Extracranial injuries are important in determining mortality of neurotrauma*

Abstract
This study aimed to assess the significance of extracranial injuries, as measured by Injury Severity Score, on 6-mo and 9-yr mortality of neurotrauma. Retrospective linked data cohort study. A major neurotrauma center in Western Australia. Six hundred eighty-three adult neurotrauma patients. Data were first used to validate the largest published international neurotrauma “extended” mortality prognostic model, in which extracranial injuries are considered significant if the patient has hypoxemia or hypotension on admission. Logistic and Cox regression, incorporating bootstrap techniques to adjust for overfitting, were used to assess the significance of Injury Severity Score in determining 6-mo and 9-yr mortality, respectively. Among a total of 683 patients admitted between 1994 and 2002, 636 (93.1%) had extracranial injuries. The international neurotrauma “extended” mortality prognostic model was poorly calibrated and underestimated the observed mortality (slope and intercept of the calibration curve were 2.14 and 0.35, respectively) when applied to our patients.
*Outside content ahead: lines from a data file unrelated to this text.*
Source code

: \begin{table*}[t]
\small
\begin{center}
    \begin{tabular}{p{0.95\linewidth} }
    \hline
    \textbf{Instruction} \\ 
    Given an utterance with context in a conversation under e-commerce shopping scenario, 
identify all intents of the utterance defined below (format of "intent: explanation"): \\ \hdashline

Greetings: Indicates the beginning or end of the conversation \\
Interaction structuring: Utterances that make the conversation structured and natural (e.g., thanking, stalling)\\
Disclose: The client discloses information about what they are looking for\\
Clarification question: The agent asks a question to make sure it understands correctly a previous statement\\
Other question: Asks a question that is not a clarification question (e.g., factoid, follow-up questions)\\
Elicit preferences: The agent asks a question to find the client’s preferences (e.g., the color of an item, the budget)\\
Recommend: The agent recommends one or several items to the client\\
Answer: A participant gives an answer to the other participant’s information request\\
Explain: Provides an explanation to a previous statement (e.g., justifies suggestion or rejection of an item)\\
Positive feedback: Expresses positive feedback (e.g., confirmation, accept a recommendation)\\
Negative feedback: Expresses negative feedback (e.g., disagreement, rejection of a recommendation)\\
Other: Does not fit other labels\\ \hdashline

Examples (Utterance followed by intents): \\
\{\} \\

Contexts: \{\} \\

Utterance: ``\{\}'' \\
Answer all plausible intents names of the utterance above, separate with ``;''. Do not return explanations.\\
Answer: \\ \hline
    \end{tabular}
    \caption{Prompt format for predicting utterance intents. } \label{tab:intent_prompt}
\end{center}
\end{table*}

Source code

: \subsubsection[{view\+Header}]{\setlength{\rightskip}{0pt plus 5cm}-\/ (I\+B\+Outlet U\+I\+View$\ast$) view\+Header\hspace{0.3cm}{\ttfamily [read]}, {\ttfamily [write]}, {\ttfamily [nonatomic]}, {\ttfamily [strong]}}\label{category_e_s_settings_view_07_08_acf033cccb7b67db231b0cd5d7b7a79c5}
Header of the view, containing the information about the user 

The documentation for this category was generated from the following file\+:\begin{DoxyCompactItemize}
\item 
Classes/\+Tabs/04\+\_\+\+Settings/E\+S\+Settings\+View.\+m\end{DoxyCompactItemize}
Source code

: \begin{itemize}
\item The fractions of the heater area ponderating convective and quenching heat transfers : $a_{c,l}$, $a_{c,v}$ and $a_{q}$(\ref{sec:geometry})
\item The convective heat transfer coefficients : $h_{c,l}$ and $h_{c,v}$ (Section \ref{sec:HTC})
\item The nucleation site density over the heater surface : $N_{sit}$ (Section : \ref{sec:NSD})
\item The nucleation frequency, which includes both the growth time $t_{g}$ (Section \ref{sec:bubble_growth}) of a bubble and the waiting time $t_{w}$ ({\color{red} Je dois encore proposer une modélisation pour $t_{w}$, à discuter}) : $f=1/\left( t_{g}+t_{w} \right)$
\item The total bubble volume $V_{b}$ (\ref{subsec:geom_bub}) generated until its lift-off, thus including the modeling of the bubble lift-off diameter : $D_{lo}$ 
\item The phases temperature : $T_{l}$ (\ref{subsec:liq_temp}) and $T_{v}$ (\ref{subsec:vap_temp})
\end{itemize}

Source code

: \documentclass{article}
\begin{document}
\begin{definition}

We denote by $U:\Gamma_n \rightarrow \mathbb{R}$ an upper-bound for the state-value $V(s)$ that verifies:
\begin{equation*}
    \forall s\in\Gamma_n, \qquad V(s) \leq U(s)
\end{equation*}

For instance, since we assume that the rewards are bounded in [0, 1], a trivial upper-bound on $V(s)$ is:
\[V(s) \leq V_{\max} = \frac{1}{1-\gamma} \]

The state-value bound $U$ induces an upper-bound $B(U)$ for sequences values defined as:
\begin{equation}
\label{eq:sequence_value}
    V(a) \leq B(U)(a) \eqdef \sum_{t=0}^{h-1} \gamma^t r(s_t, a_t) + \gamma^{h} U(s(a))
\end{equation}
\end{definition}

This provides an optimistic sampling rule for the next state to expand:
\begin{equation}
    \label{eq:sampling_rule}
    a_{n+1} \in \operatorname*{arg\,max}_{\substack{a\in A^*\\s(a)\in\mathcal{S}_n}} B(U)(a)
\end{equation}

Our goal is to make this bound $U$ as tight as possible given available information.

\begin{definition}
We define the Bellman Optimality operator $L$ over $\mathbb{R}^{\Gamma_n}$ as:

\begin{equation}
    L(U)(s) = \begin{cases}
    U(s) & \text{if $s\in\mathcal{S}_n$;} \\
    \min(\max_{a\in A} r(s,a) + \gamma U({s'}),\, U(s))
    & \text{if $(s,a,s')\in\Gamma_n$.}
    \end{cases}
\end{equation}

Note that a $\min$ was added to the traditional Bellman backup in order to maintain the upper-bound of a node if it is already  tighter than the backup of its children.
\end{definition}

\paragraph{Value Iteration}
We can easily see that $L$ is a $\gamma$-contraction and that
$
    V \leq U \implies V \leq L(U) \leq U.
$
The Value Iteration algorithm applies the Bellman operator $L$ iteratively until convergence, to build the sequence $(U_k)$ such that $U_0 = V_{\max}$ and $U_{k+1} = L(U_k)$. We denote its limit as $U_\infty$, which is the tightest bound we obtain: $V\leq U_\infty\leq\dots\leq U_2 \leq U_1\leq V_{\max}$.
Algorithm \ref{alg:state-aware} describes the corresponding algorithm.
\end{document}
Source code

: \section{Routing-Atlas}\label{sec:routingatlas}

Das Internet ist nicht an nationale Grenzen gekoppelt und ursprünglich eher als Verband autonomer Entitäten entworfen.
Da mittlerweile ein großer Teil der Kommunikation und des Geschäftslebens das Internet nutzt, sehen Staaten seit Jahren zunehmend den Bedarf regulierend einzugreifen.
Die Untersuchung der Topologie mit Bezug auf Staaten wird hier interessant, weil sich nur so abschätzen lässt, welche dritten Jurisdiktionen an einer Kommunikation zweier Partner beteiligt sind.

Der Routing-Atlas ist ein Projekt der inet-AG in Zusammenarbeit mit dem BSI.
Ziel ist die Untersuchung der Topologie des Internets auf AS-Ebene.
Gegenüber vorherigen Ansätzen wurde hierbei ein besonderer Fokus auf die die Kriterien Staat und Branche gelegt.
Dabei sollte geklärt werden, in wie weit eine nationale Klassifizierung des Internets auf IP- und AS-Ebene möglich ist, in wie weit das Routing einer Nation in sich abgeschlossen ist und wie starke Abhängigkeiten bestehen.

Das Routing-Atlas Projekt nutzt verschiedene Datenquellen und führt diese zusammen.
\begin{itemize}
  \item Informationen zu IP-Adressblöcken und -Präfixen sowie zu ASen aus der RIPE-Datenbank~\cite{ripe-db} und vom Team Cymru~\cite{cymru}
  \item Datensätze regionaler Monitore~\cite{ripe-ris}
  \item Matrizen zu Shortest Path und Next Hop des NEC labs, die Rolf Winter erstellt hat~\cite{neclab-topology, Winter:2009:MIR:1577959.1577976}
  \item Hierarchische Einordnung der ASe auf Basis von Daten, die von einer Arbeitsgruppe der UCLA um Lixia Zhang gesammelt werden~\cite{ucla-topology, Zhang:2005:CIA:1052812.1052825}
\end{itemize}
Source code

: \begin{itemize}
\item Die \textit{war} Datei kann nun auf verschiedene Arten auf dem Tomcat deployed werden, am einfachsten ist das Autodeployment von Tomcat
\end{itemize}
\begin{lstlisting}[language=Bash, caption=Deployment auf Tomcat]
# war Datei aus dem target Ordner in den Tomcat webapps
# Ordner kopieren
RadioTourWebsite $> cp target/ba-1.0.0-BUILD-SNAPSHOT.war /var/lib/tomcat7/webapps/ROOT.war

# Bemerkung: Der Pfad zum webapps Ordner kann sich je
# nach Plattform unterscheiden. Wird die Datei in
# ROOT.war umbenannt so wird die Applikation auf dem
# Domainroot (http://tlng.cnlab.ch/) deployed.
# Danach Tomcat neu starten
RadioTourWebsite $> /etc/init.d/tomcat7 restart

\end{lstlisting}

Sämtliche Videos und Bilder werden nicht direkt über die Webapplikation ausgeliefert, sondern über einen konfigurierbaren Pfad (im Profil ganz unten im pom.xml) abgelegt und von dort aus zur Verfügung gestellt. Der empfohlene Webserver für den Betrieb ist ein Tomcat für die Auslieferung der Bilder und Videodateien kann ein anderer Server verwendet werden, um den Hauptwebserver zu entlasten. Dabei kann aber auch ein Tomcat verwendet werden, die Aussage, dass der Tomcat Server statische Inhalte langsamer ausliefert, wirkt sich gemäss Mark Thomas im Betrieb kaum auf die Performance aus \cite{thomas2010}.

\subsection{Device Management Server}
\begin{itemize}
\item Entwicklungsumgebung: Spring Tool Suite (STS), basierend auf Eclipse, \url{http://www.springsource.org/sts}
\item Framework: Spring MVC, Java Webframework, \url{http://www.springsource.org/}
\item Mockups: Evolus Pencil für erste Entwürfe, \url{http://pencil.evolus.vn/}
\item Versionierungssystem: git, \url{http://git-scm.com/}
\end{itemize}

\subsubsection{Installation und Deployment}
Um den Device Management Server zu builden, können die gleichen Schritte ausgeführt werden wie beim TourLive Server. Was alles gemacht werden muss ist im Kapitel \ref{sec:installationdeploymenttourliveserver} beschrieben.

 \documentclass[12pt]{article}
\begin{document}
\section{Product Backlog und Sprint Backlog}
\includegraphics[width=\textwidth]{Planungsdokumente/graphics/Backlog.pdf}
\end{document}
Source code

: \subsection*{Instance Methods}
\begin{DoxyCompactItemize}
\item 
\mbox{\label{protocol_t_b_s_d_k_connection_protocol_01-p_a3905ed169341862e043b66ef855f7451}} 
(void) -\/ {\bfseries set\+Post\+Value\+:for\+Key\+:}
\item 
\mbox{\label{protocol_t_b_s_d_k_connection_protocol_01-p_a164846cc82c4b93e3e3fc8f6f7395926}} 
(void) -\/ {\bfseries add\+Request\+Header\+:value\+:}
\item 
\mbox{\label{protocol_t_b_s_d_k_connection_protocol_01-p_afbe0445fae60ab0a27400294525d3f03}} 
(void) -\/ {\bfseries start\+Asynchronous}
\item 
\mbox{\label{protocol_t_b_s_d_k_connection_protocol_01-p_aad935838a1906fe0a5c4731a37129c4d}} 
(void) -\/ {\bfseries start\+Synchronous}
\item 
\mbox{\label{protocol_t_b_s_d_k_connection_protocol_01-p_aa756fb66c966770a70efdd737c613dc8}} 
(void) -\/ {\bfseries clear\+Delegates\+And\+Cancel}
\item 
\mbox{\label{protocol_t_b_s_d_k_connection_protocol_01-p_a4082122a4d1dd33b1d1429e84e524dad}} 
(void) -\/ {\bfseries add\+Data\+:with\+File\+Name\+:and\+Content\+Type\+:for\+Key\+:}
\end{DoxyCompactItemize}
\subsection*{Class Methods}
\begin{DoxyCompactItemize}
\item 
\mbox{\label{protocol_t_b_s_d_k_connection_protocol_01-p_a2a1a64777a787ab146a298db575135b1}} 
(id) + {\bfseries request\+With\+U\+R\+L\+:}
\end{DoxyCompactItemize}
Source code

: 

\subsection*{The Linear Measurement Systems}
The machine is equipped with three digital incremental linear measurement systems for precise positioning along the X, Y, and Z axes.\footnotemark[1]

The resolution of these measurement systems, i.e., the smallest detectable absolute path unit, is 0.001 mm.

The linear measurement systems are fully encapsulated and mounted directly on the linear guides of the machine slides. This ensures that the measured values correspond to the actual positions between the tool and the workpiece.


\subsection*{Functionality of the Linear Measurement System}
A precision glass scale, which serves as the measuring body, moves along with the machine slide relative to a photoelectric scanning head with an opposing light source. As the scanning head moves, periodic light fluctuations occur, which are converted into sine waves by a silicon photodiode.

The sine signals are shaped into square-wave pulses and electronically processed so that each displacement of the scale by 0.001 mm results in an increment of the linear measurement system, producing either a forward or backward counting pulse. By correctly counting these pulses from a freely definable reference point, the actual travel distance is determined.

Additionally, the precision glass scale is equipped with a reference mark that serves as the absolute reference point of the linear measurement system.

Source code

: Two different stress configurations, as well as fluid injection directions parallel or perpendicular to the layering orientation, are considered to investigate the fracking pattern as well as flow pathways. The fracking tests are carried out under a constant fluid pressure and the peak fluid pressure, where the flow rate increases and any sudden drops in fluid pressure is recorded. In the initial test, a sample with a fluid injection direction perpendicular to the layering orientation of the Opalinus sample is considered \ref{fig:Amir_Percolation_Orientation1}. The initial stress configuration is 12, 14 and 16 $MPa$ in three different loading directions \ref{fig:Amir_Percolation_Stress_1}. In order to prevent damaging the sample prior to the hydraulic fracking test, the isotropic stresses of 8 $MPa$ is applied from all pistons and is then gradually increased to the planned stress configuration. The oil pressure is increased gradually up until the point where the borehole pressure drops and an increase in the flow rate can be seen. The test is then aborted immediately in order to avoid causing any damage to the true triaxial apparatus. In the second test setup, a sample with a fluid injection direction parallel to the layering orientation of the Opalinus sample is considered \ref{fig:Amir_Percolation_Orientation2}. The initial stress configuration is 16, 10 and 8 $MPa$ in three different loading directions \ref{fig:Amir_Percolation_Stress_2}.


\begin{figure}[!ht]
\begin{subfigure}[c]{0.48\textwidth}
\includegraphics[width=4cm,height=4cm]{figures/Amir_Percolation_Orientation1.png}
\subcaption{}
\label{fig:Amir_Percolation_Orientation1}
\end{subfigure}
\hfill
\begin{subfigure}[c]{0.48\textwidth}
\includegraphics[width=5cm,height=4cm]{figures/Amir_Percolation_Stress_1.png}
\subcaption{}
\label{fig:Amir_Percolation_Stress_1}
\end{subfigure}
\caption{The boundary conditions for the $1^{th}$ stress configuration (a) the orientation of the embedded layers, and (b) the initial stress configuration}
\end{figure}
Incorporating Injury Severity Score into the model improved its calibration. Injury Severity Score accounted for 11% of the variability and was the third most important factor after Marshall computed tomographic grading (17.8%) and pupil reactivity (14.5%) in determining 6-mo mortality. There was a notable increase in mortality between 6-mo (19.2%) and 24-mo follow-up (25.8%). Injury Severity Score remained important and accounted for 9.2% of the variability in determining 9-yr mortality after the injury. Hypotension and hypoxemia on admission were inadequate markers of extracranial injuries; incorporating more comprehensive extracranial injury assessment by the Injury Severity Score to the standard neurologic prognostic factors improved the accuracy of predictions on mortality after neurotrauma.